No início de agosto, o Instituto Guilherme II, de Berlim, chegou a enviar telegrama solicitando a cabeça de Lampião para sua coleção de “criminosos célebres”, mas o destino de todos os cangaceiros trucidados em Angicos seria o Museu de Antropologia Criminal do Instituto Nina Rodrigues, em Salvador, mesmo local que abrigou, até um incêndio em 1905, as cabeças de Antônio Conselheiro e de Lucas da Feira.
Em 1959, o jornalista Severino Barbosa, em artigo publicado no Diario de Pernambuco em 31 de maio, afirma que as cabeças no Nina Rodrigues eram “biscuit macabros” e nunca haviam sido estudadas cientificamente.
Começava a ganhar força uma campanha iniciada três anos antes, pelos familiares das vítimas, para garantir o sepultamento das peças. Ex-comandantes de volantes também se expressaram a favor da reparação aos ex-inimigos. Em 25 de maio de 1965, o Congresso Nacional aprovou o decreto 2.867 que estabelecia o sepultamento, em 15 dias, das cabeças dos cangaceiros e proibia a exibição de órgãos humanos de pessoas mortas. A execução desta ordem só aconteceria em fevereiro de 1969 – no dias 6, no caso de Lampião e Maria Bonita, e 13, no caso dos outros mortos de Angicos, além de Corisco, no cemitério Quinta dos Lázaros, em Salvador. Posteriormente, as cabeças de Lampião e Maria Bonita foram exumadas a pedido da família e levadas para Aracaju, onde reside a filha do casal, Expedita.

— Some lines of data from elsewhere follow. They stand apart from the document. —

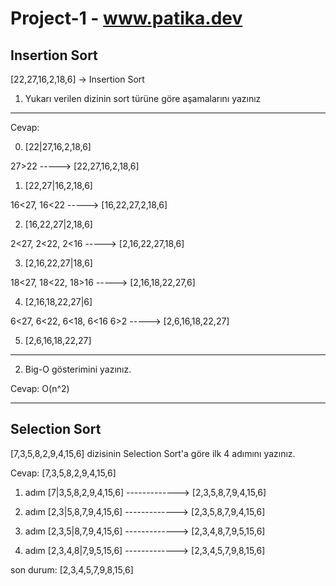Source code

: # Project-1 - www.patika.dev

## Insertion Sort
[22,27,16,2,18,6] -> Insertion Sort
1. Yukarı verilen dizinin sort türüne göre aşamalarını yazınız
***
Cevap:

0. [22|27,16,2,18,6]

27>22             -----> [22,27,16,2,18,6]

1. [22,27|16,2,18,6]

16<27, 16<22      -----> [16,22,27,2,18,6]

2. [16,22,27|2,18,6]

2<27, 2<22, 2<16  -----> [2,16,22,27,18,6]

3. [2,16,22,27|18,6]

18<27, 18<22, 18>16 -----> [2,16,18,22,27,6]

4. [2,16,18,22,27|6]

6<27, 6<22, 6<18, 6<16 6>2 -----> [2,6,16,18,22,27]

5. [2,6,16,18,22,27]
***
2. Big-O gösterimini yazınız.

Cevap: O(n^2)
****

## Selection Sort

[7,3,5,8,2,9,4,15,6] dizisinin Selection Sort'a göre ilk 4 adımını yazınız.

Cevap:
[7,3,5,8,2,9,4,15,6]

1. adım [7|3,5,8,2,9,4,15,6] -------------> [2,3,5,8,7,9,4,15,6]

2. adım [2,3|5,8,7,9,4,15,6] -------------> [2,3,5,8,7,9,4,15,6]

3. adım [2,3,5|8,7,9,4,15,6] -------------> [2,3,4,8,7,9,5,15,6]

4. adım [2,3,4,8|7,9,5,15,6] -------------> [2,3,4,5,7,9,8,15,6]

son durum: [2,3,4,5,7,9,8,15,6]
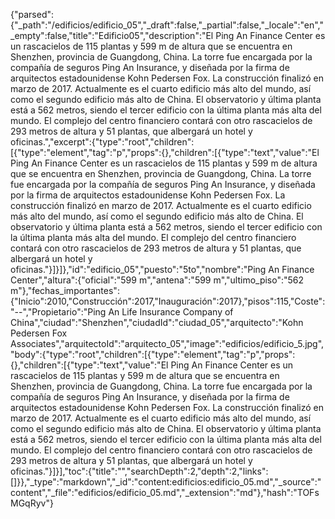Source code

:{"parsed":{"_path":"/edificios/edificio_05","_draft":false,"_partial":false,"_locale":"en","_empty":false,"title":"Edificio05","description":"El Ping An Finance Center es un rascacielos de 115 plantas y 599 m de altura que se encuentra en Shenzhen, provincia de Guangdong, China. La torre fue encargada por la compañía de seguros Ping An Insurance, y diseñada por la firma de arquitectos estadounidense Kohn Pedersen Fox. La construcción finalizó en marzo de 2017. Actualmente es el cuarto edificio más alto del mundo, así como el segundo edificio más alto de China. El observatorio y última planta está a 562 metros, siendo el tercer edificio con la última planta más alta del mundo. El complejo del centro financiero contará con otro rascacielos de 293 metros de altura y 51 plantas, que albergará un hotel y oficinas.","excerpt":{"type":"root","children":[{"type":"element","tag":"p","props":{},"children":[{"type":"text","value":"El Ping An Finance Center es un rascacielos de 115 plantas y 599 m de altura que se encuentra en Shenzhen, provincia de Guangdong, China. La torre fue encargada por la compañía de seguros Ping An Insurance, y diseñada por la firma de arquitectos estadounidense Kohn Pedersen Fox. La construcción finalizó en marzo de 2017. Actualmente es el cuarto edificio más alto del mundo, así como el segundo edificio más alto de China. El observatorio y última planta está a 562 metros, siendo el tercer edificio con la última planta más alta del mundo. El complejo del centro financiero contará con otro rascacielos de 293 metros de altura y 51 plantas, que albergará un hotel y oficinas."}]}]},"id":"edificio_05","puesto":"5to","nombre":"Ping An Finance Center","altura":{"oficial":"599 m","antena":"599 m","ultimo_piso":"562 m"},"fechas_importantes":{"Inicio":2010,"Construcción":2017,"Inauguración":2017},"pisos":115,"Coste":"--","Propietario":"Ping An Life Insurance Company of China","ciudad":"Shenzhen","ciudadId":"ciudad_05","arquitecto":"Kohn Pedersen Fox Associates","arquitectoId":"arquitecto_05","image":"edificios/edificio_5.jpg","body":{"type":"root","children":[{"type":"element","tag":"p","props":{},"children":[{"type":"text","value":"El Ping An Finance Center es un rascacielos de 115 plantas y 599 m de altura que se encuentra en Shenzhen, provincia de Guangdong, China. La torre fue encargada por la compañía de seguros Ping An Insurance, y diseñada por la firma de arquitectos estadounidense Kohn Pedersen Fox. La construcción finalizó en marzo de 2017. Actualmente es el cuarto edificio más alto del mundo, así como el segundo edificio más alto de China. El observatorio y última planta está a 562 metros, siendo el tercer edificio con la última planta más alta del mundo. El complejo del centro financiero contará con otro rascacielos de 293 metros de altura y 51 plantas, que albergará un hotel y oficinas."}]}],"toc":{"title":"","searchDepth":2,"depth":2,"links":[]}},"_type":"markdown","_id":"content:edificios:edificio_05.md","_source":"content","_file":"edificios/edificio_05.md","_extension":"md"},"hash":"TOFsMGqRyv"}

Para a antropóloga Luitgarde Oliveira Cavalcanti Barros, professora da Universidade do Estado do Rio de Janeiro (UERJ), a imagem que deve ficar de Lampião e do ciclo do cangaço é a de bandidos aliados das classes dirigentes, responsáveis em parte pelo atraso no desenvolvimento do Nordeste. “Enquanto em São Paulo os pequenos e médios proprietários investiam cada centavo poupado em melhorias das casas e propriedades, os cangaceiros dilapidavam, seja em bebedeiras, seja corrompendo certas autoridades, seja ‘comprando’ a grandes protetores armas e munições pelo preço monopolístico. Ao longo do meu livro mostro o êxodo de pessoas fugindo do cangaço”, afirma, referindo ao seu A derradeira gesta: Lampião e Nazarenos guerreando no sertão.